Segment Start: SUPPLIED MATERIAL
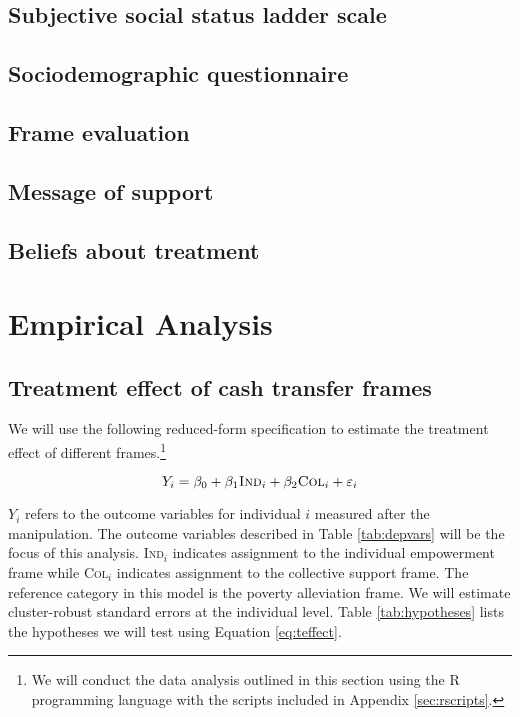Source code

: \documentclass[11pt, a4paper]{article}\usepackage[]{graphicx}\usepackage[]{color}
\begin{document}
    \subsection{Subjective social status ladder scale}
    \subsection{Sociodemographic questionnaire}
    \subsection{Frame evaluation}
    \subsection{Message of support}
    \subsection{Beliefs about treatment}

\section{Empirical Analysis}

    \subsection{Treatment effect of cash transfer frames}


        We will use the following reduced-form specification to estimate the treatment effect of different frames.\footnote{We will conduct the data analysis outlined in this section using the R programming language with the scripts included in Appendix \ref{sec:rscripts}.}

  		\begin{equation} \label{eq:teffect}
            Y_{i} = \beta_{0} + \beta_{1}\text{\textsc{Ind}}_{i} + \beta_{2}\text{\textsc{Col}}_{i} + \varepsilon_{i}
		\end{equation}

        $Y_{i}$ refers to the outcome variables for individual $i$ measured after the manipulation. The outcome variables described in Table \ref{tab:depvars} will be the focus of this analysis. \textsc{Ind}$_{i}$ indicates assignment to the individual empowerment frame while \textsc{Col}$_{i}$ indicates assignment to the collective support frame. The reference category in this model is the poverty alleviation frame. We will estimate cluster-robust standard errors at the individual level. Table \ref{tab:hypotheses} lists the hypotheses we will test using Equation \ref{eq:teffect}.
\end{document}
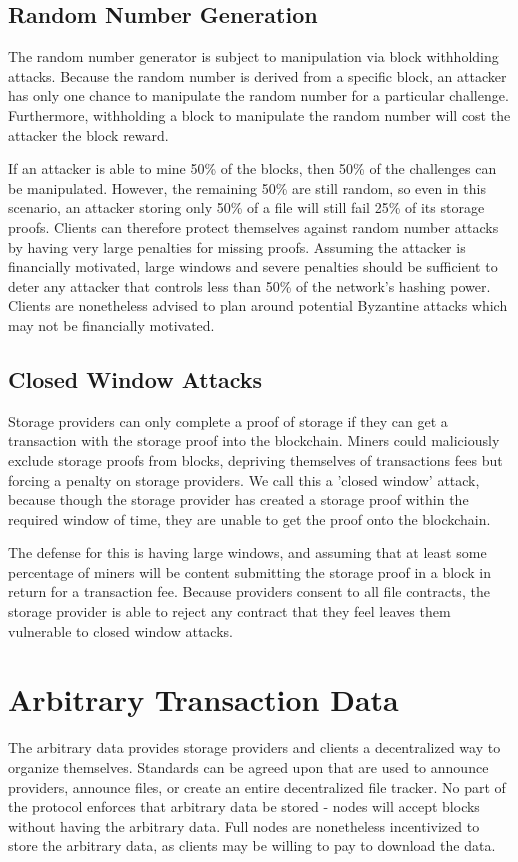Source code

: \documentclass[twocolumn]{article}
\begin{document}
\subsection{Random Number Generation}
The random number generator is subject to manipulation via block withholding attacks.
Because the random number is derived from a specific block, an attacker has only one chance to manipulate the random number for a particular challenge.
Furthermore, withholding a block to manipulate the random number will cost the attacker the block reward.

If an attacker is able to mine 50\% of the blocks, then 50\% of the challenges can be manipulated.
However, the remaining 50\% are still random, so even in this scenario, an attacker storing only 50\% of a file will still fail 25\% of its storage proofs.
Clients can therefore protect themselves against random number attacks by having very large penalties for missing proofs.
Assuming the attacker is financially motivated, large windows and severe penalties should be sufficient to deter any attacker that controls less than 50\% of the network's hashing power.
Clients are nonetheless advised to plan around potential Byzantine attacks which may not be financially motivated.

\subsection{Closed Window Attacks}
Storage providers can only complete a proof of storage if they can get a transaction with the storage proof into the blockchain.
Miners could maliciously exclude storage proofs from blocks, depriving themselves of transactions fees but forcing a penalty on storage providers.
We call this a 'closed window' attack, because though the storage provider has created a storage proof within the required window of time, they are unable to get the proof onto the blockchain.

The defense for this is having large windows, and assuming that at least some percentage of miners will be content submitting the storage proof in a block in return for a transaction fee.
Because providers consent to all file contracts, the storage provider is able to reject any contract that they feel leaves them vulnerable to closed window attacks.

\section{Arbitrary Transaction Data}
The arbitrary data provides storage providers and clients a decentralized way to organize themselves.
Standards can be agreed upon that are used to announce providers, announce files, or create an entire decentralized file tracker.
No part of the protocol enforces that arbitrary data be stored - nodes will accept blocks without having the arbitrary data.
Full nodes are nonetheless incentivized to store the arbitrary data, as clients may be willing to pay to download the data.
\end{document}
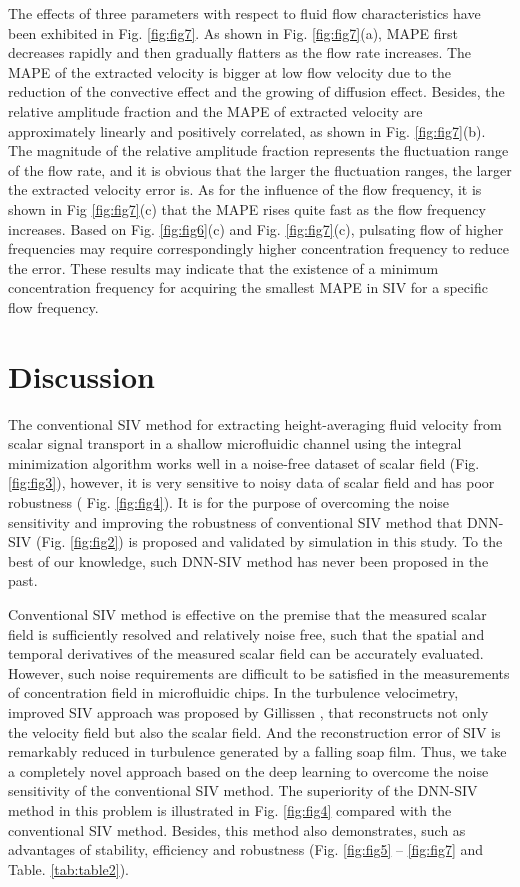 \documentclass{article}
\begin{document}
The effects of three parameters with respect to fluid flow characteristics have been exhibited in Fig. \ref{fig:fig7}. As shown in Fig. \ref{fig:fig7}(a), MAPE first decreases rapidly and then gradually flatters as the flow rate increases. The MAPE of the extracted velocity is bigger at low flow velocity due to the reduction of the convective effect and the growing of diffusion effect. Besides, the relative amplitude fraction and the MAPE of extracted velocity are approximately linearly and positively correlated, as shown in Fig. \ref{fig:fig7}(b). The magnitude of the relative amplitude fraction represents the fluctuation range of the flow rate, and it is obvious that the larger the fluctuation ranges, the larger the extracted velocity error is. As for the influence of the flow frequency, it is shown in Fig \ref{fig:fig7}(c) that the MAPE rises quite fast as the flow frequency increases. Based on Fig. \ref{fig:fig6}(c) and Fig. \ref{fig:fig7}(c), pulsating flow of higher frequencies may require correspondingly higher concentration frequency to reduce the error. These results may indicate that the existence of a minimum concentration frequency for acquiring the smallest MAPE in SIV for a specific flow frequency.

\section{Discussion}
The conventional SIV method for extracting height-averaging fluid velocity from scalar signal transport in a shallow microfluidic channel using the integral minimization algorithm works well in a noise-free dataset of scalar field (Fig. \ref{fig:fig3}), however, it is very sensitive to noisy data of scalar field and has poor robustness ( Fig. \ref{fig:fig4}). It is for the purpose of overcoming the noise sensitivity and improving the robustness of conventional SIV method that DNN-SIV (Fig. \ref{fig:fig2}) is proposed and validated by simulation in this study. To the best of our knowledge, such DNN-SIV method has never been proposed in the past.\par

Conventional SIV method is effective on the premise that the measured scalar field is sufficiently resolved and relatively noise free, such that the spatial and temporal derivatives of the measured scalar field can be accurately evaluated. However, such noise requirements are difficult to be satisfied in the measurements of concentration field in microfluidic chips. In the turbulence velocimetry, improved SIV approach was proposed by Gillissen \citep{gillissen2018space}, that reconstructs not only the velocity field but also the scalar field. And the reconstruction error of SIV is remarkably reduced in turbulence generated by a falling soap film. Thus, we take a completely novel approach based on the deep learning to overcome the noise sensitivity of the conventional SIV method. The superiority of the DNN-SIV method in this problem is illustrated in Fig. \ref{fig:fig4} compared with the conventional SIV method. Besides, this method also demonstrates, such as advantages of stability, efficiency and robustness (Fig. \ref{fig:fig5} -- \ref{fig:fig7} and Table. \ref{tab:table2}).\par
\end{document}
Segment End: SUPPLIED MATERIAL
TASK TO CARRY OUT: Output all entries unchanged; skip the pictures.

ANSWER TO THE PROBLEM:
Source code

: \documentclass[11pt, a4paper]{article}\usepackage[]{graphicx}\usepackage[]{color}
\begin{document}
    \subsection{Subjective social status ladder scale}
    \subsection{Sociodemographic questionnaire}
    \subsection{Frame evaluation}
    \subsection{Message of support}
    \subsection{Beliefs about treatment}

\section{Empirical Analysis}

    \subsection{Treatment effect of cash transfer frames}


        We will use the following reduced-form specification to estimate the treatment effect of different frames.\footnote{We will conduct the data analysis outlined in this section using the R programming language with the scripts included in Appendix \ref{sec:rscripts}.}

  		\begin{equation} \label{eq:teffect}
            Y_{i} = \beta_{0} + \beta_{1}\text{\textsc{Ind}}_{i} + \beta_{2}\text{\textsc{Col}}_{i} + \varepsilon_{i}
		\end{equation}

        $Y_{i}$ refers to the outcome variables for individual $i$ measured after the manipulation. The outcome variables described in Table \ref{tab:depvars} will be the focus of this analysis. \textsc{Ind}$_{i}$ indicates assignment to the individual empowerment frame while \textsc{Col}$_{i}$ indicates assignment to the collective support frame. The reference category in this model is the poverty alleviation frame. We will estimate cluster-robust standard errors at the individual level. Table \ref{tab:hypotheses} lists the hypotheses we will test using Equation \ref{eq:teffect}.
\end{document}
Source code

: \documentclass[twocolumn]{article}
\begin{document}
\subsection{Random Number Generation}
The random number generator is subject to manipulation via block withholding attacks.
Because the random number is derived from a specific block, an attacker has only one chance to manipulate the random number for a particular challenge.
Furthermore, withholding a block to manipulate the random number will cost the attacker the block reward.

If an attacker is able to mine 50\% of the blocks, then 50\% of the challenges can be manipulated.
However, the remaining 50\% are still random, so even in this scenario, an attacker storing only 50\% of a file will still fail 25\% of its storage proofs.
Clients can therefore protect themselves against random number attacks by having very large penalties for missing proofs.
Assuming the attacker is financially motivated, large windows and severe penalties should be sufficient to deter any attacker that controls less than 50\% of the network's hashing power.
Clients are nonetheless advised to plan around potential Byzantine attacks which may not be financially motivated.

\subsection{Closed Window Attacks}
Storage providers can only complete a proof of storage if they can get a transaction with the storage proof into the blockchain.
Miners could maliciously exclude storage proofs from blocks, depriving themselves of transactions fees but forcing a penalty on storage providers.
We call this a 'closed window' attack, because though the storage provider has created a storage proof within the required window of time, they are unable to get the proof onto the blockchain.

The defense for this is having large windows, and assuming that at least some percentage of miners will be content submitting the storage proof in a block in return for a transaction fee.
Because providers consent to all file contracts, the storage provider is able to reject any contract that they feel leaves them vulnerable to closed window attacks.

\section{Arbitrary Transaction Data}
The arbitrary data provides storage providers and clients a decentralized way to organize themselves.
Standards can be agreed upon that are used to announce providers, announce files, or create an entire decentralized file tracker.
No part of the protocol enforces that arbitrary data be stored - nodes will accept blocks without having the arbitrary data.
Full nodes are nonetheless incentivized to store the arbitrary data, as clients may be willing to pay to download the data.
\end{document}
 \documentclass{article}
\begin{document}
The effects of three parameters with respect to fluid flow characteristics have been exhibited in Fig. \ref{fig:fig7}. As shown in Fig. \ref{fig:fig7}(a), MAPE first decreases rapidly and then gradually flatters as the flow rate increases. The MAPE of the extracted velocity is bigger at low flow velocity due to the reduction of the convective effect and the growing of diffusion effect. Besides, the relative amplitude fraction and the MAPE of extracted velocity are approximately linearly and positively correlated, as shown in Fig. \ref{fig:fig7}(b). The magnitude of the relative amplitude fraction represents the fluctuation range of the flow rate, and it is obvious that the larger the fluctuation ranges, the larger the extracted velocity error is. As for the influence of the flow frequency, it is shown in Fig \ref{fig:fig7}(c) that the MAPE rises quite fast as the flow frequency increases. Based on Fig. \ref{fig:fig6}(c) and Fig. \ref{fig:fig7}(c), pulsating flow of higher frequencies may require correspondingly higher concentration frequency to reduce the error. These results may indicate that the existence of a minimum concentration frequency for acquiring the smallest MAPE in SIV for a specific flow frequency.

\section{Discussion}
The conventional SIV method for extracting height-averaging fluid velocity from scalar signal transport in a shallow microfluidic channel using the integral minimization algorithm works well in a noise-free dataset of scalar field (Fig. \ref{fig:fig3}), however, it is very sensitive to noisy data of scalar field and has poor robustness ( Fig. \ref{fig:fig4}). It is for the purpose of overcoming the noise sensitivity and improving the robustness of conventional SIV method that DNN-SIV (Fig. \ref{fig:fig2}) is proposed and validated by simulation in this study. To the best of our knowledge, such DNN-SIV method has never been proposed in the past.\par

Conventional SIV method is effective on the premise that the measured scalar field is sufficiently resolved and relatively noise free, such that the spatial and temporal derivatives of the measured scalar field can be accurately evaluated. However, such noise requirements are difficult to be satisfied in the measurements of concentration field in microfluidic chips. In the turbulence velocimetry, improved SIV approach was proposed by Gillissen \citep{gillissen2018space}, that reconstructs not only the velocity field but also the scalar field. And the reconstruction error of SIV is remarkably reduced in turbulence generated by a falling soap film. Thus, we take a completely novel approach based on the deep learning to overcome the noise sensitivity of the conventional SIV method. The superiority of the DNN-SIV method in this problem is illustrated in Fig. \ref{fig:fig4} compared with the conventional SIV method. Besides, this method also demonstrates, such as advantages of stability, efficiency and robustness (Fig. \ref{fig:fig5} -- \ref{fig:fig7} and Table. \ref{tab:table2}).\par
\end{document}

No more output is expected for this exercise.